Hundreds of thousands of people enter this wait every year, and for most of them, support during those months looks like nothing. You get a diagnosis or a first consultation, you are told to find a therapist and then you are on your own. You send twenty, thirty or more emails, sit on waitlists and try to make sense of thirty pages of German paperwork. What stands out and we hear it in almost every interview, is that the effort peaks exactly when you have the least energy for it. People who are burned out are asked to run an administrative marathon and many give up.

Germany isn’t standing still though and there is a category of reimbursed digital health apps which a doctor can prescribe, known here as DiGA. They are a real step forward, but they treat a diagnosed condition rather than help you get into the system in the first place.

That is the gap we are building MAE for. It explains how the system works, including entitlements like the Sprechstunde and the 116177 line that most newcomers never hear about, helps you find and contact well-matched therapists, checks in on how you’re doing and, with your consent, can hand your future therapist a picture of the wait so you don’t start from zero. What is missing everywhere is continuity. Nobody owns this phase, and the months in between belong to no one.
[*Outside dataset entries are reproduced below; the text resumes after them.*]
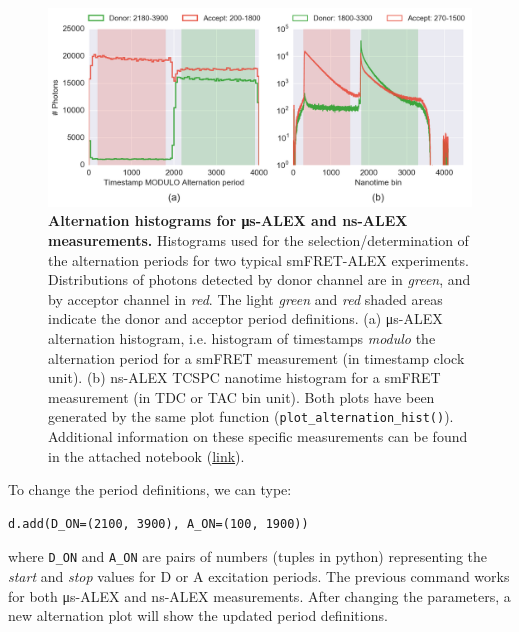 \documentclass[10pt,letterpaper]{article}
\begin{document}
\begin{figure}[h!]
\begin{center}
\includegraphics[width=1\columnwidth]{figures/ALEX_alternation_double/ALEX_alternation_double}
\caption{\label{fig:altern_hist_double}
\textbf{Alternation histograms for μs-ALEX and ns-ALEX measurements.}
Histograms used for the selection/determination
of the alternation periods for two typical smFRET-ALEX experiments.
Distributions of photons detected by donor channel are in \textit{green},
and by acceptor channel in \textit{red}.
The light \textit{green} and \textit{red} shaded areas indicate the donor
and acceptor period definitions.
(a) μs-ALEX alternation histogram, i.e. histogram of timestamps \textit{modulo}
the alternation period for a smFRET measurement (in timestamp clock unit). 
(b) ns-ALEX TCSPC nanotime histogram for a smFRET measurement (in TDC or TAC bin unit).
Both plots have been generated by the same plot function
(\texttt{plot\_alternation\_hist()}).
Additional information on these specific measurements can be found in the
attached notebook
(\href{http://nbviewer.jupyter.org/github/tritemio/fretbursts_paper/blob/master/notebooks/Figures\%20-\%20ALEX\%20histograms.ipynb}{link}).%
}
\end{center}
\end{figure}


To change the period definitions, we can type:

\begin{lstlisting}
d.add(D_ON=(2100, 3900), A_ON=(100, 1900))
\end{lstlisting}

\noindent where \verb|D_ON| and \verb|A_ON| are pairs of numbers (tuples in python) representing
the \textit{start} and \textit{stop} values for D or A excitation periods.
The previous command works for both μs-ALEX and ns-ALEX measurements.
After changing the parameters, a new alternation plot will show the updated
period definitions.
\end{document}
We think it has gone unaddressed because the wait is nobody’s job. The German system is built around billable units of care. A therapist is paid for a session, an insurer pays for treatment that has been approved and the months in between, where someone has a diagnosis but no treatment yet, fall outside every billing category. Nobody is reimbursed for them, so structurally nobody builds for them. It is not that people do not care. It is that the incentives point everywhere except at the gap. The cost doesn’t disappear, though. It lands later, as lost work and heavier treatment and the lost-work cost alone runs to more than a billion euros a year.

The underlying shortage also keeps getting worse. Germany is short several thousand therapy seats; around half of practicing therapists are over fifty and the training path is long and expensive and the number of seats is capped, so supply is shrinking while demand rises.

Then there is the difficulty of the fix itself. Doing it properly means being a regulated product, securing a reimbursement pathway and generating real clinical evidence. That is a slow and expensive combination and it does not suit a fast consumer-startup model, which is why the well-funded consumer attempts struggled. We believe the only version of this that lasts is the regulated one, even though it is the harder road.

What we most want from the program is access to the parts of the healthcare ecosystem that are hard to reach from the outside. Building in regulated healthcare isn’t something you do alone in a room. It depends on relationships with insurers, clinicians and research institutions, and those relationships take years to build and an introduction to begin. The program sits inside that ecosystem and the connections and guidance it can offer, particularly on the reimbursement path and on designing real clinical evidence, are worth more to us at this stage than almost anything else.

Where we most want to be challenged is on our own assumptions. We’re close to this problem personally and that closeness is a strength for motivation but a risk for clear sight. We want mentors who will push on whether we’re solving the right slice of the problem, whether our model actually holds up and whether we’re moving faster than the evidence supports. We tend to want to fix quickly, sometimes too quickly, and the most useful thing a good mentor can do is slow us down and ask questions. We would rather be uncomfortable now than wrong later.

Syncd Health’s journey is just getting started. With a working prototype already in hand, Amber and Ricki’s next challenge is shaping MAE into something a health insurer can actually reimburse, so support during the wait doesn’t depend on what a patient can afford.